In a one woman business, unschooling family and at what will be one of our busiest times of the year family wise with Christmas and Birthdays to consider I really can't be waving goodbye to my dear friends logic and rationality right now. I regularly ignore and overrule them but I still enjoy their company. Think an evening getting reacquainted with a good list is in order to try and manage the damage control now before things start to go wrong.

Tuesday 11 December 2012

Day two. People in shock x2

After not quite knowing how to raise the surprise subject of the new baby with my lovely, unsuspecting husband a subject arose over dinner last night that offered the perfect opportunity.
We started discussing the folk festival, our annual holiday away together camping in nearby, Cambridge.
I nervously said 'we probably won't be able to go after all this year anyway'. Hippy looked up from his plate in horror at the suggestion and responded instantly with a why??!
I opened and closed my mouth a few times before I managed to say because we will be expecting a baby any day by then! By the look on his face this wasn't clear enough as he just looked very confused! Once I had told him I was pregnant though then what his face became a mirror of mine earlier that day. One of shock and happiness. He kissed me and said how great it was meanwhile I still knew he was just like me....completely blown away.
Over the course of today though, day two, I had two nice little revelations that both helped me feel a bit more with it about the whole thing. The first was whilst I was out shopping in the morning. Surrounded by Christmas lights, piles of gifts and merch as far as the eye could see I suddenly felt all emotional and moved to think of the beautiful little secret gift I had with me. How amazing it was and how grateful I was for it. I distracted myself with the Mancub who was happily collecting arm fulls of bubble mixtures and striding off to the till just to stop myself getting all over emotional and teary eyed in the toy department.
The second little moment was when both me and hippy realised just how excited newt will be when we tell her the news. A new baby and playmate all in one. She will talk about it to everyone she meets and I know she will expect to be there when the baby is ready to be born (she was most put out that she couldn't be there when either of our good friends had babies recently...she genuinely couldn't get why she couldn't go to see it!).
Things are so different this time. She is so much older yet despite the almost identical age differences Mancub seems so much younger than she did when we began this journey last time.

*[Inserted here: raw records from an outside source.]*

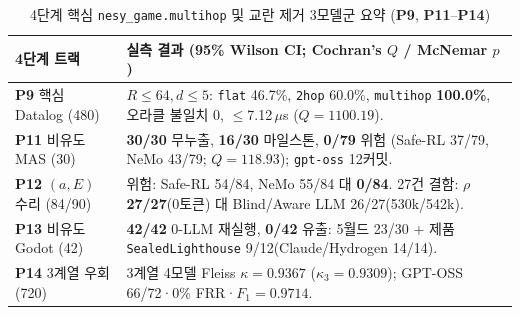 \begin{table}[!tbp]
\caption{4단계 핵심 \texttt{nesy\_game.multihop} 및 교란 제거 3모델군 요약 (\textbf{P9}, \textbf{P11}--\textbf{P14})}
\label{tab:phase4-compact}
\centering
\scriptsize
\setlength{\tabcolsep}{3pt}
\begin{tabularx}{\columnwidth}{@{}>{\raggedright\arraybackslash}p{}>{\raggedright\arraybackslash}X@{}}
\toprule
\textbf{4단계 트랙} & \textbf{실측 결과 (95\% Wilson CI; Cochran's $Q$ / McNemar $p$)} \\
\midrule
\textbf{P9} 핵심 Datalog (480) & $R{\le}64, d{\le}5$: \texttt{flat} 46.7\%, \texttt{2hop} 60.0\%, \texttt{multihop} \textbf{100.0\%}, 오라클 불일치 0, $\le$7.12\,$\mu$s ($Q{=}1100.19$). \\
\textbf{P11} 비유도 MAS (30) & \textbf{30/30} 무누출, \textbf{16/30} 마일스톤, \textbf{0/79} 위험 (Safe-RL 37/79, NeMo 43/79; $Q{=}118.93$); \texttt{gpt-oss} 12커밋. \\
\textbf{P12} $(a,E)$ 수리 (84/90) & 위험: Safe-RL 54/84, NeMo 55/84 대 \system{} \textbf{0/84}. 27건 결함: $\rho$ \textbf{27/27}(0토큰) 대 Blind/Aware LLM 26/27(530k/542k). \\
\textbf{P13} 비유도 Godot (42) & \textbf{42/42} 0-LLM 재실행, \textbf{0/42} 유출: 5월드 23/30 + 제품 \texttt{SealedLighthouse} 9/12(Claude/Hydrogen 14/14). \\
\textbf{P14} 3계열 우회 (720) & 3계열 4모델 Fleiss $\kappa{=}\mathbf{0.9367}$ ($\kappa_3{=}\mathbf{0.9309}$); GPT-OSS 66/72·0\% FRR·$F_1{=}0.9714$. \\
\bottomrule
\end{tabularx}
\end{table} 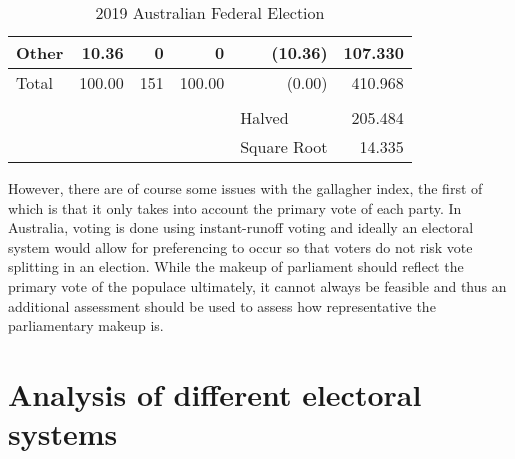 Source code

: \documentclass{report}
\begin{document}
\begin{table}[h]
\begin{tabular}{lrrrrr}
  Other                              & 10.36                                    & 0                                      & 0                                        & (10.36)                                 & 107.330                                                                                   \\
  \hline Total                              & 100.00                                   & 151                                    & 100.00                                   & (0.00)                                  & 410.968                                                                                   \\ \hline
                                     & \multicolumn{1}{l}{}                     & \multicolumn{1}{l}{}                   & \multicolumn{1}{l}{}                     & \multicolumn{1}{l}{}                    & \multicolumn{1}{l}{}                                                                      \\ \cline{6-6}
                                     & \multicolumn{1}{l}{}                     & \multicolumn{1}{l}{}                   & \multicolumn{1}{l}{}                     & \multicolumn{1}{l|}{Halved}             & \multicolumn{1}{r|}{205.484}                                                              \\ \cline{6-6}
                                     & \multicolumn{1}{l}{}                     & \multicolumn{1}{l}{}                   & \multicolumn{1}{l}{}                     & \multicolumn{1}{l|}{Square Root}        & \multicolumn{1}{r|}{14.335}                                                               \\ \cline{6-6}
  \end{tabular}
  \caption{2019 Australian Federal Election}
  \label{tab:2019Gallagher}
  \end{table}

  However, there are of course some issues with the gallagher index, the first of which is that it only takes into account the primary vote of each party. In Australia, voting is done using instant-runoff voting and ideally an electoral system would allow for preferencing to occur so that voters do not risk vote splitting in an election. While the makeup of parliament should reflect the primary vote of the populace ultimately, it cannot always be feasible and thus an additional assessment should be used to assess how representative the parliamentary makeup is.

  \chapter{Analysis of different electoral systems}


  \newpage
  
  
\end{document}
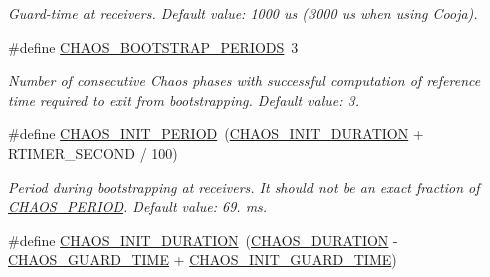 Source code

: \begin{DoxyCompactItemize}
\begin{DoxyCompactList}\small\item\em Guard-\/time at receivers. Default value\-: 1000 us (3000 us when using Cooja). \end{DoxyCompactList}\item 
\hypertarget{group__chaos-test-settings_ga115f8d5d589cf7d28c1a67902105c766}{\#define \hyperlink{group__chaos-test-settings_ga115f8d5d589cf7d28c1a67902105c766}{C\-H\-A\-O\-S\-\_\-\-B\-O\-O\-T\-S\-T\-R\-A\-P\-\_\-\-P\-E\-R\-I\-O\-D\-S}~3}\label{group__chaos-test-settings_ga115f8d5d589cf7d28c1a67902105c766}

\begin{DoxyCompactList}\small\item\em Number of consecutive Chaos phases with successful computation of reference time required to exit from bootstrapping. Default value\-: 3. \end{DoxyCompactList}\item 
\hypertarget{group__chaos-test-settings_ga4d273518d37ce068cf9a0a99a80f3d6b}{\#define \hyperlink{group__chaos-test-settings_ga4d273518d37ce068cf9a0a99a80f3d6b}{C\-H\-A\-O\-S\-\_\-\-I\-N\-I\-T\-\_\-\-P\-E\-R\-I\-O\-D}~(\hyperlink{group__chaos-test-settings_ga9029d010ebd88a3f038aa1a496da1e0a}{C\-H\-A\-O\-S\-\_\-\-I\-N\-I\-T\-\_\-\-D\-U\-R\-A\-T\-I\-O\-N} + R\-T\-I\-M\-E\-R\-\_\-\-S\-E\-C\-O\-N\-D / 100)}\label{group__chaos-test-settings_ga4d273518d37ce068cf9a0a99a80f3d6b}

\begin{DoxyCompactList}\small\item\em Period during bootstrapping at receivers. It should not be an exact fraction of \hyperlink{group__chaos-test-settings_ga9eb9256366e6e80d689339627c9b016a}{C\-H\-A\-O\-S\-\_\-\-P\-E\-R\-I\-O\-D}. Default value\-: 69. ms. \end{DoxyCompactList}\item 
\hypertarget{group__chaos-test-settings_ga9029d010ebd88a3f038aa1a496da1e0a}{\#define \hyperlink{group__chaos-test-settings_ga9029d010ebd88a3f038aa1a496da1e0a}{C\-H\-A\-O\-S\-\_\-\-I\-N\-I\-T\-\_\-\-D\-U\-R\-A\-T\-I\-O\-N}~(\hyperlink{group__chaos-test-settings_ga41b1c21c8fdb8d06878a6da529bd0da7}{C\-H\-A\-O\-S\-\_\-\-D\-U\-R\-A\-T\-I\-O\-N} -\/ \hyperlink{group__chaos-test-settings_gaeff8523b0c9347628bd55d607da5460d}{C\-H\-A\-O\-S\-\_\-\-G\-U\-A\-R\-D\-\_\-\-T\-I\-M\-E} + \hyperlink{group__chaos-test-settings_ga1f0aaac6ffeb7477d0718d1cfacdf4a1}{C\-H\-A\-O\-S\-\_\-\-I\-N\-I\-T\-\_\-\-G\-U\-A\-R\-D\-\_\-\-T\-I\-M\-E})}\label{group__chaos-test-settings_ga9029d010ebd88a3f038aa1a496da1e0a}


\end{DoxyCompactItemize}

Now for the next challenge - keeping it secret for two weeks...should be interesting!

Monday 10 December 2012

Day one. A surprise.

After a small collection of little things that happen when I'm either overdue my period or pregnant happened today I purchased a pack of two tests whilst out and about on our travels.
It was the same shop I purchased the test from that told me the last big surprise we had, that I was pregnant with my son. It might well have even been the same shop assistant who put it through the till into a little bag for me so no one might see it, all whilst expertly avoiding eye contact and seeming like it was all very normal and not a massively life changing purchase at all.
I thought it was all cool and unfussy and that I would probably wait until this evening or maybe even tomorrow to open it, if needed. When this has happened before sometimes purchasing the test is enough to make that late period turn up. A bit embarrassed at its tardiness but there all the same.
Imagine my surprise when in fact the first chance I got I dashed into the toilet to get it out the way. I think I just didn't want my already mushy mind space getting any more clogged up with the 'am I - aren't I' rollercoaster of emotions that follows a late period.
Then there it was. The red line in the square window! Woah. Wasn't expecting that. I hadn't taken the test to find out I was pregnant I took it to confirm that I wasn't.
Shock and surprise..(.and the heavy tiredness!) set in and stayed until later that day when I retook the test just in case. Nope. It changed even faster than before this time. Wow. Baby number three it is then.